Property Owners were issued a notice of violation by the Township’s zoning officer asserting they were using their property as a “tourist home,” an impermissible use in the applicable zoning district. Property Owners appealed the notice, asserting their use of the property for short-term rentals ranging from less than two weeks to a month, were instead “vacation rentals” that were a permissible use of a single-family dwelling. The zoning hearing board upheld the violation notice and Property Owners appealed to the Court of Common Pleas of Monroe County. The trial court affirmed the zoning hearing board’s determination, and Property Owners appealed to the Commonwealth Court.
On appeal, the Commonwealth Court reversed.

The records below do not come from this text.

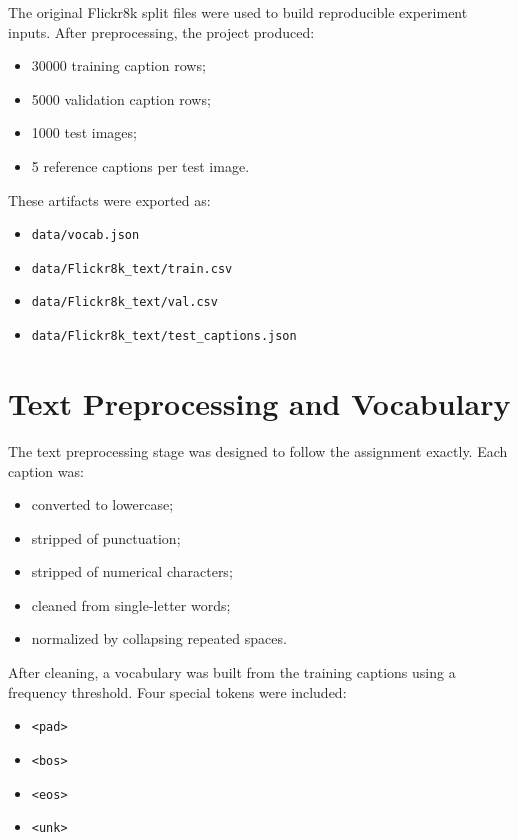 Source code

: \documentclass[11pt,a4paper]{article}
\begin{document}
The original Flickr8k split files were used to build reproducible experiment inputs. After preprocessing, the project produced:
\begin{itemize}[leftmargin=*]
    \item 30000 training caption rows;
    \item 5000 validation caption rows;
    \item 1000 test images;
    \item 5 reference captions per test image.
\end{itemize}

These artifacts were exported as:
\begin{itemize}[leftmargin=*]
    \item \texttt{data/vocab.json}
    \item \texttt{data/Flickr8k\_text/train.csv}
    \item \texttt{data/Flickr8k\_text/val.csv}
    \item \texttt{data/Flickr8k\_text/test\_captions.json}
\end{itemize}

\section{Text Preprocessing and Vocabulary}

The text preprocessing stage was designed to follow the assignment exactly. Each caption was:
\begin{itemize}[leftmargin=*]
    \item converted to lowercase;
    \item stripped of punctuation;
    \item stripped of numerical characters;
    \item cleaned from single-letter words;
    \item normalized by collapsing repeated spaces.
\end{itemize}

After cleaning, a vocabulary was built from the training captions using a frequency threshold. Four special tokens were included:
\begin{itemize}[leftmargin=*]
    \item \texttt{<pad>}
    \item \texttt{<bos>}
    \item \texttt{<eos>}
    \item \texttt{<unk>}
\end{itemize}
\end{document}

It found that the Property Owners’ use of the property met the definition of a single-family home in the ordinance because it had been “designed for or occupied exclusively for one family,” and the vacation rental of the entire home bore no relation to the bedroom-by-bedroom rental that was the hallmark of a tourist home. The court concluded that while services such as AirBnB have expanded the possible uses of a single-family dwelling, the Township must address these new uses in the Zoning Ordinance and not by simply shoe-horning the use into the definition of “tourist home.”